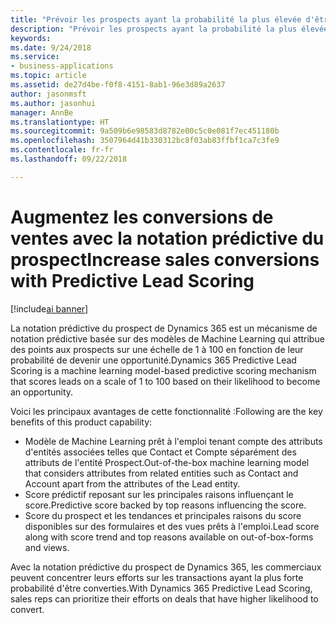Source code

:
 ```yaml
---
title: "Prévoir les prospects ayant la probabilité la plus élevée d'être inclus dans les opportunités"
description: "Prévoir les prospects ayant la probabilité la plus élevée d'être inclus dans les opportunités"
keywords: 
ms.date: 9/24/2018
ms.service:
- business-applications
ms.topic: article
ms.assetid: de27d4be-f0f8-4151-8ab1-96e3d89a2637
author: jasonmsft
ms.author: jasonhui
manager: AnnBe
ms.translationtype: HT
ms.sourcegitcommit: 9a509b6e98583d8782e00c5c0e081f7ec451180b
ms.openlocfilehash: 3507964d41b330312bc8f03ab83ffbf1ca7c3fe9
ms.contentlocale: fr-fr
ms.lasthandoff: 09/22/2018

---
```


# <a name="increase-sales-conversions-with-predictive-lead-scoring"></a><span data-ttu-id="03419-103">Augmentez les conversions de ventes avec la notation prédictive du prospect</span><span class="sxs-lookup"><span data-stu-id="03419-103">Increase sales conversions with Predictive Lead Scoring</span></span>

[!include[ai banner](../includes/ai.md)] 

<span data-ttu-id="03419-104">La notation prédictive du prospect de Dynamics 365 est un mécanisme de notation prédictive basée sur des modèles de Machine Learning qui attribue des points aux prospects sur une échelle de 1 à 100 en fonction de leur probabilité de devenir une opportunité.</span><span class="sxs-lookup"><span data-stu-id="03419-104">Dynamics 365 Predictive Lead Scoring is a machine learning model-based predictive scoring mechanism that scores leads on a scale of 1 to 100 based on their likelihood to become an opportunity.</span></span> 

<span data-ttu-id="03419-105">Voici les principaux avantages de cette fonctionnalité :</span><span class="sxs-lookup"><span data-stu-id="03419-105">Following are the key benefits of this product capability:</span></span> 

-  <span data-ttu-id="03419-106">Modèle de Machine Learning prêt à l'emploi tenant compte des attributs d'entités associées telles que Contact et Compte séparément des attributs de l'entité Prospect.</span><span class="sxs-lookup"><span data-stu-id="03419-106">Out-of-the-box machine learning model that considers attributes from related entities such as Contact and Account apart from the attributes of the Lead entity.</span></span> 
-  <span data-ttu-id="03419-107">Score prédictif reposant sur les principales raisons influençant le score.</span><span class="sxs-lookup"><span data-stu-id="03419-107">Predictive score backed by top reasons influencing the score.</span></span> 
-  <span data-ttu-id="03419-108">Score du prospect et les tendances et principales raisons du score disponibles sur des formulaires et des vues prêts à l'emploi.</span><span class="sxs-lookup"><span data-stu-id="03419-108">Lead score along with score trend and top reasons available on out-of-box-forms and views.</span></span> 

<span data-ttu-id="03419-109">Avec la notation prédictive du prospect de Dynamics 365, les commerciaux peuvent concentrer leurs efforts sur les transactions ayant la plus forte probabilité d'être converties.</span><span class="sxs-lookup"><span data-stu-id="03419-109">With Dynamics 365 Predictive Lead Scoring, sales reps can prioritize their efforts on deals that have higher likelihood to convert.</span></span>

*Aim of the exercise*. In your copy, please omit the pictures and print every line of the records exactly.

*Result for this exercise*.
Source code

:
 ```yaml
---
title: "Prévoir les prospects ayant la probabilité la plus élevée d'être inclus dans les opportunités"
description: "Prévoir les prospects ayant la probabilité la plus élevée d'être inclus dans les opportunités"
keywords: 
ms.date: 9/24/2018
ms.service:
- business-applications
ms.topic: article
ms.assetid: de27d4be-f0f8-4151-8ab1-96e3d89a2637
author: jasonmsft
ms.author: jasonhui
manager: AnnBe
ms.translationtype: HT
ms.sourcegitcommit: 9a509b6e98583d8782e00c5c0e081f7ec451180b
ms.openlocfilehash: 3507964d41b330312bc8f03ab83ffbf1ca7c3fe9
ms.contentlocale: fr-fr
ms.lasthandoff: 09/22/2018

---
```


# <a name="increase-sales-conversions-with-predictive-lead-scoring"></a><span data-ttu-id="03419-103">Augmentez les conversions de ventes avec la notation prédictive du prospect</span><span class="sxs-lookup"><span data-stu-id="03419-103">Increase sales conversions with Predictive Lead Scoring</span></span>

[!include[ai banner](../includes/ai.md)] 

<span data-ttu-id="03419-104">La notation prédictive du prospect de Dynamics 365 est un mécanisme de notation prédictive basée sur des modèles de Machine Learning qui attribue des points aux prospects sur une échelle de 1 à 100 en fonction de leur probabilité de devenir une opportunité.</span><span class="sxs-lookup"><span data-stu-id="03419-104">Dynamics 365 Predictive Lead Scoring is a machine learning model-based predictive scoring mechanism that scores leads on a scale of 1 to 100 based on their likelihood to become an opportunity.</span></span> 

<span data-ttu-id="03419-105">Voici les principaux avantages de cette fonctionnalité :</span><span class="sxs-lookup"><span data-stu-id="03419-105">Following are the key benefits of this product capability:</span></span> 

-  <span data-ttu-id="03419-106">Modèle de Machine Learning prêt à l'emploi tenant compte des attributs d'entités associées telles que Contact et Compte séparément des attributs de l'entité Prospect.</span><span class="sxs-lookup"><span data-stu-id="03419-106">Out-of-the-box machine learning model that considers attributes from related entities such as Contact and Account apart from the attributes of the Lead entity.</span></span> 
-  <span data-ttu-id="03419-107">Score prédictif reposant sur les principales raisons influençant le score.</span><span class="sxs-lookup"><span data-stu-id="03419-107">Predictive score backed by top reasons influencing the score.</span></span> 
-  <span data-ttu-id="03419-108">Score du prospect et les tendances et principales raisons du score disponibles sur des formulaires et des vues prêts à l'emploi.</span><span class="sxs-lookup"><span data-stu-id="03419-108">Lead score along with score trend and top reasons available on out-of-box-forms and views.</span></span> 

<span data-ttu-id="03419-109">Avec la notation prédictive du prospect de Dynamics 365, les commerciaux peuvent concentrer leurs efforts sur les transactions ayant la plus forte probabilité d'être converties.</span><span class="sxs-lookup"><span data-stu-id="03419-109">With Dynamics 365 Predictive Lead Scoring, sales reps can prioritize their efforts on deals that have higher likelihood to convert.</span></span>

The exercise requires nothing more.